→ **Your objective**
Show all lines from the records below in which the string "fruit" is present.

Rendered images with source text:
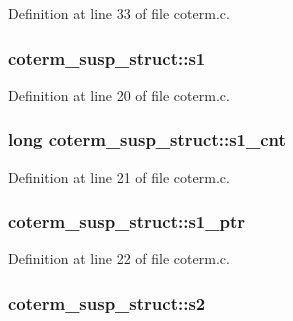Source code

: Definition at line 33 of file coterm.\+c.

\subsubsection[{\texorpdfstring{s1}{s1}}]{ coterm\+\_\+susp\+\_\+struct\+::s1}\hypertarget{structcoterm__susp__struct_accdf66dd83db262a64598c2291c6ef43}{}\label{structcoterm__susp__struct_accdf66dd83db262a64598c2291c6ef43}


Definition at line 20 of file coterm.\+c.

\subsubsection[{\texorpdfstring{s1\+\_\+cnt}{s1_cnt}}]{\setlength{\rightskip}{0pt plus 5cm}long coterm\+\_\+susp\+\_\+struct\+::s1\+\_\+cnt}\hypertarget{structcoterm__susp__struct_afe4205a214331be9616c569842bd327a}{}\label{structcoterm__susp__struct_afe4205a214331be9616c569842bd327a}


Definition at line 21 of file coterm.\+c.

\subsubsection[{\texorpdfstring{s1\+\_\+ptr}{s1_ptr}}]{ coterm\+\_\+susp\+\_\+struct\+::s1\+\_\+ptr}\hypertarget{structcoterm__susp__struct_a41e38c5f97eef7748421706ce307aff3}{}\label{structcoterm__susp__struct_a41e38c5f97eef7748421706ce307aff3}


Definition at line 22 of file coterm.\+c.

\subsubsection[{\texorpdfstring{s2}{s2}}]{ coterm\+\_\+susp\+\_\+struct\+::s2}\hypertarget{structcoterm__susp__struct_a05b6ec317396a4ce3708cb651972aca0}{}\label{structcoterm__susp__struct_a05b6ec317396a4ce3708cb651972aca0}



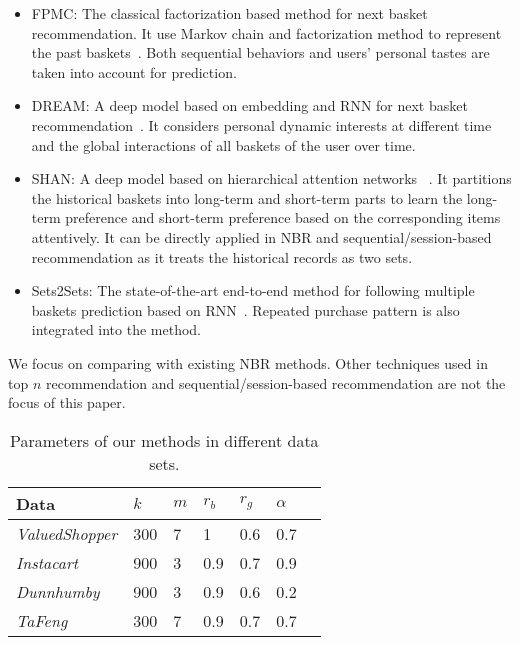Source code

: \documentclass[sigconf]{acmart}
\begin{document}
\begin{itemize}

\item{FPMC:} The classical  factorization based method for next basket recommendation. It use Markov chain and factorization method to represent the past baskets~\cite{rendle2010factorizing}. Both sequential behaviors and users' personal tastes are taken into account for prediction. 
\item{DREAM:} A  deep model based on embedding and RNN for next basket  recommendation~\cite{yu2016dynamic}. It considers  personal dynamic interests at different time and the global interactions of all baskets of the user over time. 
\item{SHAN:} A deep model based on  hierarchical attention networks~\cite{ying2018sequential} . It partitions  the historical baskets into long-term and short-term parts to learn the long-term preference and short-term preference  based on the corresponding items attentively. It can be directly applied in  NBR and sequential/session-based recommendation as it treats the historical records as two sets. 
\item{Sets2Sets:} The state-of-the-art  end-to-end method for  following multiple baskets prediction based on RNN~\cite{hu2019sets2sets}. Repeated purchase pattern is also integrated into the method. 
\end{itemize}

We focus on comparing with existing
 NBR methods. Other  techniques used in   top $n$  recommendation and  sequential/session-based recommendation are not the focus of this paper.


\begin{table}[ht]
\small
\centering
\caption{Parameters of our methods in different data sets.}
\begin{tabularx}{\linewidth}{lXXXXXX}
\toprule
\textbf{Data}&$k$ &$m$  &$r_b$ &$r_g$  &$\alpha$\\
\midrule
\emph{ValuedShopper} &300 &7  &1&0.6 &0.7 \\
\emph{Instacart}&900 & 3 &0.9  &0.7  & 0.9\\
\emph{Dunnhumby} &900 &3 &0.9  &0.6 &0.2 \\
\emph{TaFeng} &300 &7 &0.9  &0.7 &0.7 \\
\bottomrule
\end{tabularx}
\label{tab:param}
\end{table}
\end{document}
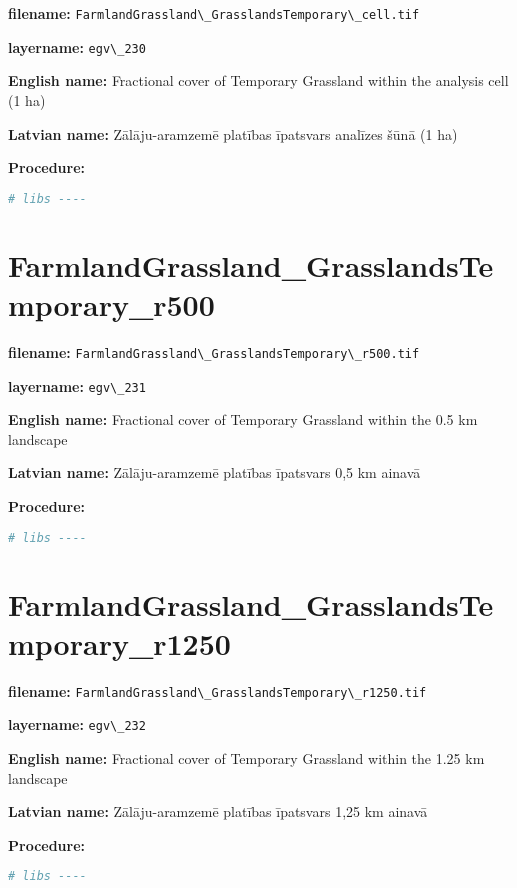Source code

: \documentclass[
]{book}
\newcommand{\passthrough}[1]{#1}
\begin{document}
\textbf{filename:} \passthrough{\lstinline!FarmlandGrassland\_GrasslandsTemporary\_cell.tif!}

\textbf{layername:} \passthrough{\lstinline!egv\_230!}

\textbf{English name:} Fractional cover of Temporary Grassland within the analysis cell (1 ha)

\textbf{Latvian name:} Zālāju-aramzemē platības īpatsvars analīzes šūnā (1 ha)

\textbf{Procedure:}

\begin{lstlisting}[language=R]
# libs ----
\end{lstlisting}

\section{FarmlandGrassland\_GrasslandsTemporary\_r500}\label{ch06.231}

\textbf{filename:} \passthrough{\lstinline!FarmlandGrassland\_GrasslandsTemporary\_r500.tif!}

\textbf{layername:} \passthrough{\lstinline!egv\_231!}

\textbf{English name:} Fractional cover of Temporary Grassland within the 0.5 km landscape

\textbf{Latvian name:} Zālāju-aramzemē platības īpatsvars 0,5 km ainavā

\textbf{Procedure:}

\begin{lstlisting}[language=R]
# libs ----
\end{lstlisting}

\section{FarmlandGrassland\_GrasslandsTemporary\_r1250}\label{ch06.232}

\textbf{filename:} \passthrough{\lstinline!FarmlandGrassland\_GrasslandsTemporary\_r1250.tif!}

\textbf{layername:} \passthrough{\lstinline!egv\_232!}

\textbf{English name:} Fractional cover of Temporary Grassland within the 1.25 km landscape

\textbf{Latvian name:} Zālāju-aramzemē platības īpatsvars 1,25 km ainavā

\textbf{Procedure:}

\begin{lstlisting}[language=R]
# libs ----
\end{lstlisting}
\end{document}

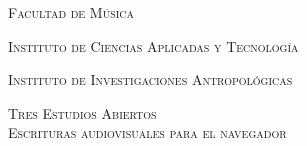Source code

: \documentclass[11pt]{article}
\begin{document}
\begin{titlepage}
\begin{center}
             \vspace{0.5cm}                                                                                                                                                          
           
           {\scshape\large Facultad de Música \par}
           {\scshape\large Instituto de Ciencias Aplicadas y Tecnología \par}
           {\scshape\large Instituto de Investigaciones Antropológicas \par}

           \vfill
           \vspace{0.5cm}
        
                  
           {\scshape\Huge   Tres Estudios Abiertos \\

             

             \Large Escrituras audiovisuales para el navegador\par}
            
             
                  

           
           \vspace{0.5cm}
       

\end{center}
\end{titlepage}
\end{document}
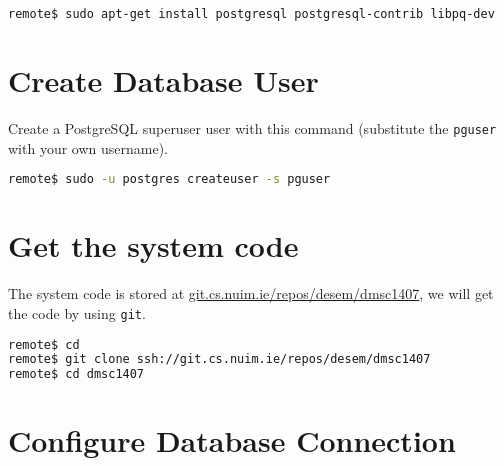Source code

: \begin{minipage}{\linewidth}
\begin{lstlisting}[language=bash]
remote$ sudo apt-get install postgresql postgresql-contrib libpq-dev
\end{lstlisting}
\end{minipage}

\section{Create Database User}

Create a PostgreSQL superuser user with this command
(substitute the \texttt{pguser} with your own username).

\begin{minipage}{\linewidth}
\begin{lstlisting}[language=bash]
remote$ sudo -u postgres createuser -s pguser
\end{lstlisting}
\end{minipage}

\section{Get the system code}

The system code is stored at \url{git.cs.nuim.ie/repos/desem/dmsc1407},
we will get the code by using \texttt{git}.

\begin{minipage}{\linewidth}
\begin{lstlisting}[language=bash]
remote$ cd
remote$ git clone ssh://git.cs.nuim.ie/repos/desem/dmsc1407
remote$ cd dmsc1407
\end{lstlisting}
\end{minipage}

\section{Configure Database Connection}
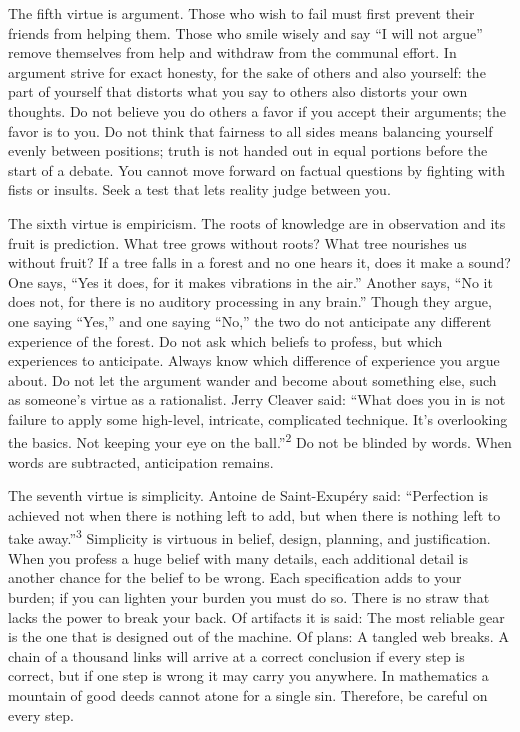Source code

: {
 The fifth virtue is argument. Those who wish to fail must first
prevent their friends from helping them. Those who smile wisely and say
``I will not argue'' remove
themselves from help and withdraw from the communal effort. In argument
strive for exact honesty, for the sake of others and also yourself: the
part of yourself that distorts what you say to others also distorts
your own thoughts. Do not believe you do others a favor if you accept
their arguments; the favor is to you. Do not think that fairness to all
sides means balancing yourself evenly between positions; truth is not
handed out in equal portions before the start of a debate. You cannot
move forward on factual questions by fighting with fists or insults.
Seek a test that lets reality judge between you.}

{
 The sixth virtue is empiricism. The roots of knowledge are in
observation and its fruit is prediction. What tree grows without roots?
What tree nourishes us without fruit? If a tree falls in a forest and
no one hears it, does it make a sound? One says, ``Yes
it does, for it makes vibrations in the air.''
Another says, ``No it does not, for there is no
auditory processing in any brain.'' Though they
argue, one saying ``Yes,'' and one
saying ``No,'' the two do not
anticipate any different experience of the forest. Do not ask which
beliefs to profess, but which experiences to anticipate. Always know
which difference of experience you argue about. Do not let the argument
wander and become about something else, such as
someone's virtue as a rationalist. Jerry Cleaver said:
``What does you in is not failure to apply some
high-level, intricate, complicated technique. It's
overlooking the basics. Not keeping your eye on the
ball.''\textsuperscript{2} Do not be blinded by
words. When words are subtracted, anticipation remains.}

{
 The seventh virtue is simplicity. Antoine de Saint-Exupéry said:
``Perfection is achieved not when there is nothing
left to add, but when there is nothing left to take
away.''\textsuperscript{3} Simplicity is virtuous in
belief, design, planning, and justification. When you profess a huge
belief with many details, each additional detail is another chance for
the belief to be wrong. Each specification adds to your burden; if you
can lighten your burden you must do so. There is no straw that lacks
the power to break your back. Of artifacts it is said: The most
reliable gear is the one that is designed out of the machine. Of plans:
A tangled web breaks. A chain of a thousand links will arrive at a
correct conclusion if every step is correct, but if one step is wrong
it may carry you anywhere. In mathematics a mountain of good deeds
cannot atone for a single sin. Therefore, be careful on every step.}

→ **Output of the task**
observation and its fruit is prediction. What tree grows without roots?
What tree nourishes us without fruit? If a tree falls in a forest and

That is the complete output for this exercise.